§ TASK GOAL
All the data below should be printed again without a single difference.

⟨

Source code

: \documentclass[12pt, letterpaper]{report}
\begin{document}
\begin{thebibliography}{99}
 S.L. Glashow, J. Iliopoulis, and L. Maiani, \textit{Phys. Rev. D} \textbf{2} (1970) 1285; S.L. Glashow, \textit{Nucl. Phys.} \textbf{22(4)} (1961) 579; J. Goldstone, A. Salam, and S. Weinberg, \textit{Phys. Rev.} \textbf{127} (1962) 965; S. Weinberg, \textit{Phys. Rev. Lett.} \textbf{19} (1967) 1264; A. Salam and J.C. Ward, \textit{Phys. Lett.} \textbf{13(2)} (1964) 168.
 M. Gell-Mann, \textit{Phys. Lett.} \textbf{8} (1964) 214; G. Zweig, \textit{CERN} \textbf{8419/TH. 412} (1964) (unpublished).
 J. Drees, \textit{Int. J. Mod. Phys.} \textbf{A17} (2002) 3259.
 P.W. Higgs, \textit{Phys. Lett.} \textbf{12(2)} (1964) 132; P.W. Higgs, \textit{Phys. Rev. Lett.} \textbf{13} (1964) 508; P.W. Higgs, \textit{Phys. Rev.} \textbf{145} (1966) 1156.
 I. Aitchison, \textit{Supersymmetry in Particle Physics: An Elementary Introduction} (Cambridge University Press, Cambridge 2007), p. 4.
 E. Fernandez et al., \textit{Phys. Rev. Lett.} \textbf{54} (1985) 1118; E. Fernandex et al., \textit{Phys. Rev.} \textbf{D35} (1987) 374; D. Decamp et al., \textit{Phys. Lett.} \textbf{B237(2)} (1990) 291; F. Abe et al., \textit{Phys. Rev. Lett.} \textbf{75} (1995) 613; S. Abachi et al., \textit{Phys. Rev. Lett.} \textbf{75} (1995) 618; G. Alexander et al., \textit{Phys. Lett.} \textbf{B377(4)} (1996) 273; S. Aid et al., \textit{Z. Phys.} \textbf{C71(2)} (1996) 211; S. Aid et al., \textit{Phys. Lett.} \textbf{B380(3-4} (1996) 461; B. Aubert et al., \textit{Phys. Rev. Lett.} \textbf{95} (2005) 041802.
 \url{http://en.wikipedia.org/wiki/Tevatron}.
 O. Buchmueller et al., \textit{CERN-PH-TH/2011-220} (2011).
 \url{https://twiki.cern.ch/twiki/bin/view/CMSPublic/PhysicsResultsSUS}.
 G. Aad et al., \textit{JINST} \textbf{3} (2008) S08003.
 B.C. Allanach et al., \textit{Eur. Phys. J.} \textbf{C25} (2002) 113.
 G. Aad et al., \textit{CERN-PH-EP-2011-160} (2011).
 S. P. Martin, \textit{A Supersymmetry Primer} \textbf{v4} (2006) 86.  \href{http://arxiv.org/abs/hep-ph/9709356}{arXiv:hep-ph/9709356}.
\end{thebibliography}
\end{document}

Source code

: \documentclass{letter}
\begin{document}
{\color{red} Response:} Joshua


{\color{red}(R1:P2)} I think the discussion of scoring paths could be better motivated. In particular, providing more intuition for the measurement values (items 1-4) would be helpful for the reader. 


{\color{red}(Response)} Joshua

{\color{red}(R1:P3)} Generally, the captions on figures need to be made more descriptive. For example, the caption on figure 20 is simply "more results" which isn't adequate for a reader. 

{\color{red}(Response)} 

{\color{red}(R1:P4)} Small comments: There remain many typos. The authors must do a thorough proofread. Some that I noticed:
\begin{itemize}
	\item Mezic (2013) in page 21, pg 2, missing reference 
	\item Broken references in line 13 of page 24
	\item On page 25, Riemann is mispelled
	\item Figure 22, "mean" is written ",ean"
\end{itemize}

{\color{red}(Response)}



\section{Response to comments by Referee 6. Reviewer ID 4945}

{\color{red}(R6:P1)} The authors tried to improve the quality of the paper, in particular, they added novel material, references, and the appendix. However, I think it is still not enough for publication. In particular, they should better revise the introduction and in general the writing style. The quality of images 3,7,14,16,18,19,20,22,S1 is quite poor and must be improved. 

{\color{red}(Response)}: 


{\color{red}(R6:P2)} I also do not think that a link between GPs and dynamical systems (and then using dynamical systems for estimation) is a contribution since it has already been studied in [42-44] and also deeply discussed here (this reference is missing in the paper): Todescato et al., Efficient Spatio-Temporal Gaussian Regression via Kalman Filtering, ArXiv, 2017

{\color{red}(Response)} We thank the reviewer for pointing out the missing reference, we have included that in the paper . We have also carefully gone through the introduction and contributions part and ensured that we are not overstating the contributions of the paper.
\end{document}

⟩

§ ANSWER TO THE PROBLEM
Source code

: \documentclass[12pt, letterpaper]{report}
\begin{document}
\begin{thebibliography}{99}
 S.L. Glashow, J. Iliopoulis, and L. Maiani, \textit{Phys. Rev. D} \textbf{2} (1970) 1285; S.L. Glashow, \textit{Nucl. Phys.} \textbf{22(4)} (1961) 579; J. Goldstone, A. Salam, and S. Weinberg, \textit{Phys. Rev.} \textbf{127} (1962) 965; S. Weinberg, \textit{Phys. Rev. Lett.} \textbf{19} (1967) 1264; A. Salam and J.C. Ward, \textit{Phys. Lett.} \textbf{13(2)} (1964) 168.
 M. Gell-Mann, \textit{Phys. Lett.} \textbf{8} (1964) 214; G. Zweig, \textit{CERN} \textbf{8419/TH. 412} (1964) (unpublished).
 J. Drees, \textit{Int. J. Mod. Phys.} \textbf{A17} (2002) 3259.
 P.W. Higgs, \textit{Phys. Lett.} \textbf{12(2)} (1964) 132; P.W. Higgs, \textit{Phys. Rev. Lett.} \textbf{13} (1964) 508; P.W. Higgs, \textit{Phys. Rev.} \textbf{145} (1966) 1156.
 I. Aitchison, \textit{Supersymmetry in Particle Physics: An Elementary Introduction} (Cambridge University Press, Cambridge 2007), p. 4.
 E. Fernandez et al., \textit{Phys. Rev. Lett.} \textbf{54} (1985) 1118; E. Fernandex et al., \textit{Phys. Rev.} \textbf{D35} (1987) 374; D. Decamp et al., \textit{Phys. Lett.} \textbf{B237(2)} (1990) 291; F. Abe et al., \textit{Phys. Rev. Lett.} \textbf{75} (1995) 613; S. Abachi et al., \textit{Phys. Rev. Lett.} \textbf{75} (1995) 618; G. Alexander et al., \textit{Phys. Lett.} \textbf{B377(4)} (1996) 273; S. Aid et al., \textit{Z. Phys.} \textbf{C71(2)} (1996) 211; S. Aid et al., \textit{Phys. Lett.} \textbf{B380(3-4} (1996) 461; B. Aubert et al., \textit{Phys. Rev. Lett.} \textbf{95} (2005) 041802.
 \url{http://en.wikipedia.org/wiki/Tevatron}.
 O. Buchmueller et al., \textit{CERN-PH-TH/2011-220} (2011).
 \url{https://twiki.cern.ch/twiki/bin/view/CMSPublic/PhysicsResultsSUS}.
 G. Aad et al., \textit{JINST} \textbf{3} (2008) S08003.
 B.C. Allanach et al., \textit{Eur. Phys. J.} \textbf{C25} (2002) 113.
 G. Aad et al., \textit{CERN-PH-EP-2011-160} (2011).
 S. P. Martin, \textit{A Supersymmetry Primer} \textbf{v4} (2006) 86.  \href{http://arxiv.org/abs/hep-ph/9709356}{arXiv:hep-ph/9709356}.
\end{thebibliography}
\end{document}

Source code

: \documentclass{letter}
\begin{document}
{\color{red} Response:} Joshua


{\color{red}(R1:P2)} I think the discussion of scoring paths could be better motivated. In particular, providing more intuition for the measurement values (items 1-4) would be helpful for the reader. 


{\color{red}(Response)} Joshua

{\color{red}(R1:P3)} Generally, the captions on figures need to be made more descriptive. For example, the caption on figure 20 is simply "more results" which isn't adequate for a reader. 

{\color{red}(Response)} 

{\color{red}(R1:P4)} Small comments: There remain many typos. The authors must do a thorough proofread. Some that I noticed:
\begin{itemize}
	\item Mezic (2013) in page 21, pg 2, missing reference 
	\item Broken references in line 13 of page 24
	\item On page 25, Riemann is mispelled
	\item Figure 22, "mean" is written ",ean"
\end{itemize}

{\color{red}(Response)}



\section{Response to comments by Referee 6. Reviewer ID 4945}

{\color{red}(R6:P1)} The authors tried to improve the quality of the paper, in particular, they added novel material, references, and the appendix. However, I think it is still not enough for publication. In particular, they should better revise the introduction and in general the writing style. The quality of images 3,7,14,16,18,19,20,22,S1 is quite poor and must be improved. 

{\color{red}(Response)}: 


{\color{red}(R6:P2)} I also do not think that a link between GPs and dynamical systems (and then using dynamical systems for estimation) is a contribution since it has already been studied in [42-44] and also deeply discussed here (this reference is missing in the paper): Todescato et al., Efficient Spatio-Temporal Gaussian Regression via Kalman Filtering, ArXiv, 2017

{\color{red}(Response)} We thank the reviewer for pointing out the missing reference, we have included that in the paper . We have also carefully gone through the introduction and contributions part and ensured that we are not overstating the contributions of the paper.
\end{document}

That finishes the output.